= EXERCISE INSTRUCTIONS =
Transcribe all the entries word for word, skipping the pictures.

= MATERIAL FOR THIS TASK =
-------
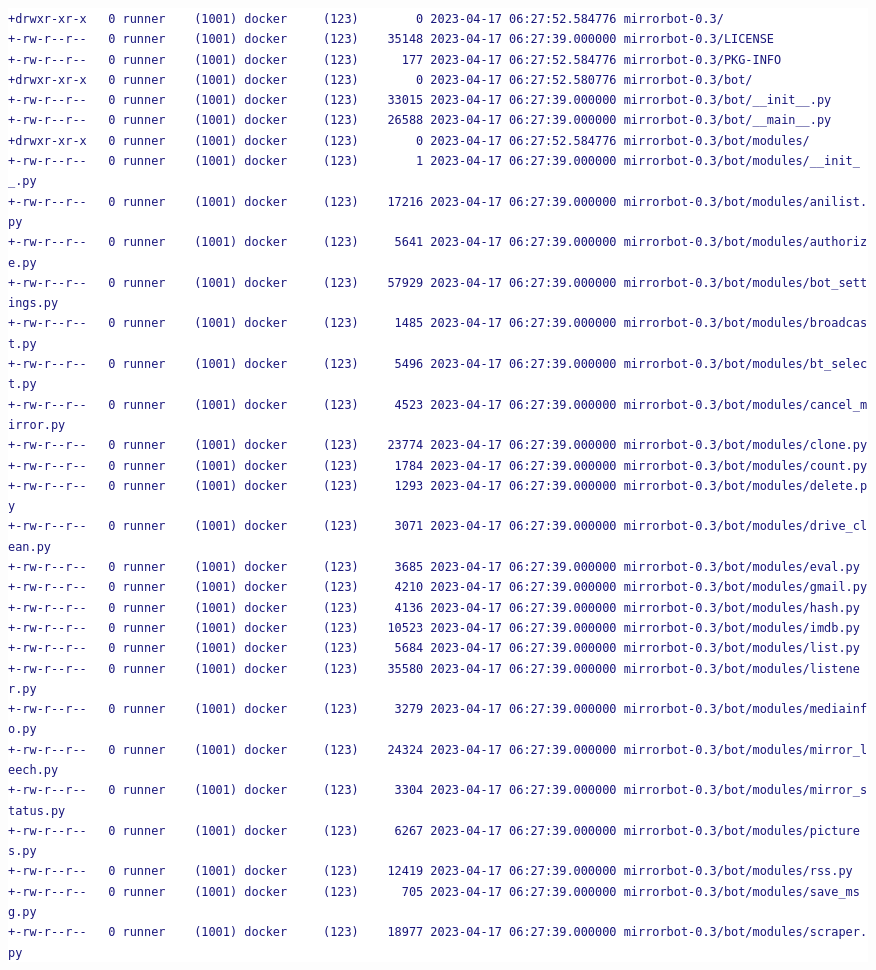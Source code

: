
 ```diff
+drwxr-xr-x   0 runner    (1001) docker     (123)        0 2023-04-17 06:27:52.584776 mirrorbot-0.3/
+-rw-r--r--   0 runner    (1001) docker     (123)    35148 2023-04-17 06:27:39.000000 mirrorbot-0.3/LICENSE
+-rw-r--r--   0 runner    (1001) docker     (123)      177 2023-04-17 06:27:52.584776 mirrorbot-0.3/PKG-INFO
+drwxr-xr-x   0 runner    (1001) docker     (123)        0 2023-04-17 06:27:52.580776 mirrorbot-0.3/bot/
+-rw-r--r--   0 runner    (1001) docker     (123)    33015 2023-04-17 06:27:39.000000 mirrorbot-0.3/bot/__init__.py
+-rw-r--r--   0 runner    (1001) docker     (123)    26588 2023-04-17 06:27:39.000000 mirrorbot-0.3/bot/__main__.py
+drwxr-xr-x   0 runner    (1001) docker     (123)        0 2023-04-17 06:27:52.584776 mirrorbot-0.3/bot/modules/
+-rw-r--r--   0 runner    (1001) docker     (123)        1 2023-04-17 06:27:39.000000 mirrorbot-0.3/bot/modules/__init__.py
+-rw-r--r--   0 runner    (1001) docker     (123)    17216 2023-04-17 06:27:39.000000 mirrorbot-0.3/bot/modules/anilist.py
+-rw-r--r--   0 runner    (1001) docker     (123)     5641 2023-04-17 06:27:39.000000 mirrorbot-0.3/bot/modules/authorize.py
+-rw-r--r--   0 runner    (1001) docker     (123)    57929 2023-04-17 06:27:39.000000 mirrorbot-0.3/bot/modules/bot_settings.py
+-rw-r--r--   0 runner    (1001) docker     (123)     1485 2023-04-17 06:27:39.000000 mirrorbot-0.3/bot/modules/broadcast.py
+-rw-r--r--   0 runner    (1001) docker     (123)     5496 2023-04-17 06:27:39.000000 mirrorbot-0.3/bot/modules/bt_select.py
+-rw-r--r--   0 runner    (1001) docker     (123)     4523 2023-04-17 06:27:39.000000 mirrorbot-0.3/bot/modules/cancel_mirror.py
+-rw-r--r--   0 runner    (1001) docker     (123)    23774 2023-04-17 06:27:39.000000 mirrorbot-0.3/bot/modules/clone.py
+-rw-r--r--   0 runner    (1001) docker     (123)     1784 2023-04-17 06:27:39.000000 mirrorbot-0.3/bot/modules/count.py
+-rw-r--r--   0 runner    (1001) docker     (123)     1293 2023-04-17 06:27:39.000000 mirrorbot-0.3/bot/modules/delete.py
+-rw-r--r--   0 runner    (1001) docker     (123)     3071 2023-04-17 06:27:39.000000 mirrorbot-0.3/bot/modules/drive_clean.py
+-rw-r--r--   0 runner    (1001) docker     (123)     3685 2023-04-17 06:27:39.000000 mirrorbot-0.3/bot/modules/eval.py
+-rw-r--r--   0 runner    (1001) docker     (123)     4210 2023-04-17 06:27:39.000000 mirrorbot-0.3/bot/modules/gmail.py
+-rw-r--r--   0 runner    (1001) docker     (123)     4136 2023-04-17 06:27:39.000000 mirrorbot-0.3/bot/modules/hash.py
+-rw-r--r--   0 runner    (1001) docker     (123)    10523 2023-04-17 06:27:39.000000 mirrorbot-0.3/bot/modules/imdb.py
+-rw-r--r--   0 runner    (1001) docker     (123)     5684 2023-04-17 06:27:39.000000 mirrorbot-0.3/bot/modules/list.py
+-rw-r--r--   0 runner    (1001) docker     (123)    35580 2023-04-17 06:27:39.000000 mirrorbot-0.3/bot/modules/listener.py
+-rw-r--r--   0 runner    (1001) docker     (123)     3279 2023-04-17 06:27:39.000000 mirrorbot-0.3/bot/modules/mediainfo.py
+-rw-r--r--   0 runner    (1001) docker     (123)    24324 2023-04-17 06:27:39.000000 mirrorbot-0.3/bot/modules/mirror_leech.py
+-rw-r--r--   0 runner    (1001) docker     (123)     3304 2023-04-17 06:27:39.000000 mirrorbot-0.3/bot/modules/mirror_status.py
+-rw-r--r--   0 runner    (1001) docker     (123)     6267 2023-04-17 06:27:39.000000 mirrorbot-0.3/bot/modules/pictures.py
+-rw-r--r--   0 runner    (1001) docker     (123)    12419 2023-04-17 06:27:39.000000 mirrorbot-0.3/bot/modules/rss.py
+-rw-r--r--   0 runner    (1001) docker     (123)      705 2023-04-17 06:27:39.000000 mirrorbot-0.3/bot/modules/save_msg.py
+-rw-r--r--   0 runner    (1001) docker     (123)    18977 2023-04-17 06:27:39.000000 mirrorbot-0.3/bot/modules/scraper.py
```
-------
= FINAL ANSWER =
Source code

:
 ```diff
+drwxr-xr-x   0 runner    (1001) docker     (123)        0 2023-04-17 06:27:52.584776 mirrorbot-0.3/
+-rw-r--r--   0 runner    (1001) docker     (123)    35148 2023-04-17 06:27:39.000000 mirrorbot-0.3/LICENSE
+-rw-r--r--   0 runner    (1001) docker     (123)      177 2023-04-17 06:27:52.584776 mirrorbot-0.3/PKG-INFO
+drwxr-xr-x   0 runner    (1001) docker     (123)        0 2023-04-17 06:27:52.580776 mirrorbot-0.3/bot/
+-rw-r--r--   0 runner    (1001) docker     (123)    33015 2023-04-17 06:27:39.000000 mirrorbot-0.3/bot/__init__.py
+-rw-r--r--   0 runner    (1001) docker     (123)    26588 2023-04-17 06:27:39.000000 mirrorbot-0.3/bot/__main__.py
+drwxr-xr-x   0 runner    (1001) docker     (123)        0 2023-04-17 06:27:52.584776 mirrorbot-0.3/bot/modules/
+-rw-r--r--   0 runner    (1001) docker     (123)        1 2023-04-17 06:27:39.000000 mirrorbot-0.3/bot/modules/__init__.py
+-rw-r--r--   0 runner    (1001) docker     (123)    17216 2023-04-17 06:27:39.000000 mirrorbot-0.3/bot/modules/anilist.py
+-rw-r--r--   0 runner    (1001) docker     (123)     5641 2023-04-17 06:27:39.000000 mirrorbot-0.3/bot/modules/authorize.py
+-rw-r--r--   0 runner    (1001) docker     (123)    57929 2023-04-17 06:27:39.000000 mirrorbot-0.3/bot/modules/bot_settings.py
+-rw-r--r--   0 runner    (1001) docker     (123)     1485 2023-04-17 06:27:39.000000 mirrorbot-0.3/bot/modules/broadcast.py
+-rw-r--r--   0 runner    (1001) docker     (123)     5496 2023-04-17 06:27:39.000000 mirrorbot-0.3/bot/modules/bt_select.py
+-rw-r--r--   0 runner    (1001) docker     (123)     4523 2023-04-17 06:27:39.000000 mirrorbot-0.3/bot/modules/cancel_mirror.py
+-rw-r--r--   0 runner    (1001) docker     (123)    23774 2023-04-17 06:27:39.000000 mirrorbot-0.3/bot/modules/clone.py
+-rw-r--r--   0 runner    (1001) docker     (123)     1784 2023-04-17 06:27:39.000000 mirrorbot-0.3/bot/modules/count.py
+-rw-r--r--   0 runner    (1001) docker     (123)     1293 2023-04-17 06:27:39.000000 mirrorbot-0.3/bot/modules/delete.py
+-rw-r--r--   0 runner    (1001) docker     (123)     3071 2023-04-17 06:27:39.000000 mirrorbot-0.3/bot/modules/drive_clean.py
+-rw-r--r--   0 runner    (1001) docker     (123)     3685 2023-04-17 06:27:39.000000 mirrorbot-0.3/bot/modules/eval.py
+-rw-r--r--   0 runner    (1001) docker     (123)     4210 2023-04-17 06:27:39.000000 mirrorbot-0.3/bot/modules/gmail.py
+-rw-r--r--   0 runner    (1001) docker     (123)     4136 2023-04-17 06:27:39.000000 mirrorbot-0.3/bot/modules/hash.py
+-rw-r--r--   0 runner    (1001) docker     (123)    10523 2023-04-17 06:27:39.000000 mirrorbot-0.3/bot/modules/imdb.py
+-rw-r--r--   0 runner    (1001) docker     (123)     5684 2023-04-17 06:27:39.000000 mirrorbot-0.3/bot/modules/list.py
+-rw-r--r--   0 runner    (1001) docker     (123)    35580 2023-04-17 06:27:39.000000 mirrorbot-0.3/bot/modules/listener.py
+-rw-r--r--   0 runner    (1001) docker     (123)     3279 2023-04-17 06:27:39.000000 mirrorbot-0.3/bot/modules/mediainfo.py
+-rw-r--r--   0 runner    (1001) docker     (123)    24324 2023-04-17 06:27:39.000000 mirrorbot-0.3/bot/modules/mirror_leech.py
+-rw-r--r--   0 runner    (1001) docker     (123)     3304 2023-04-17 06:27:39.000000 mirrorbot-0.3/bot/modules/mirror_status.py
+-rw-r--r--   0 runner    (1001) docker     (123)     6267 2023-04-17 06:27:39.000000 mirrorbot-0.3/bot/modules/pictures.py
+-rw-r--r--   0 runner    (1001) docker     (123)    12419 2023-04-17 06:27:39.000000 mirrorbot-0.3/bot/modules/rss.py
+-rw-r--r--   0 runner    (1001) docker     (123)      705 2023-04-17 06:27:39.000000 mirrorbot-0.3/bot/modules/save_msg.py
+-rw-r--r--   0 runner    (1001) docker     (123)    18977 2023-04-17 06:27:39.000000 mirrorbot-0.3/bot/modules/scraper.py
```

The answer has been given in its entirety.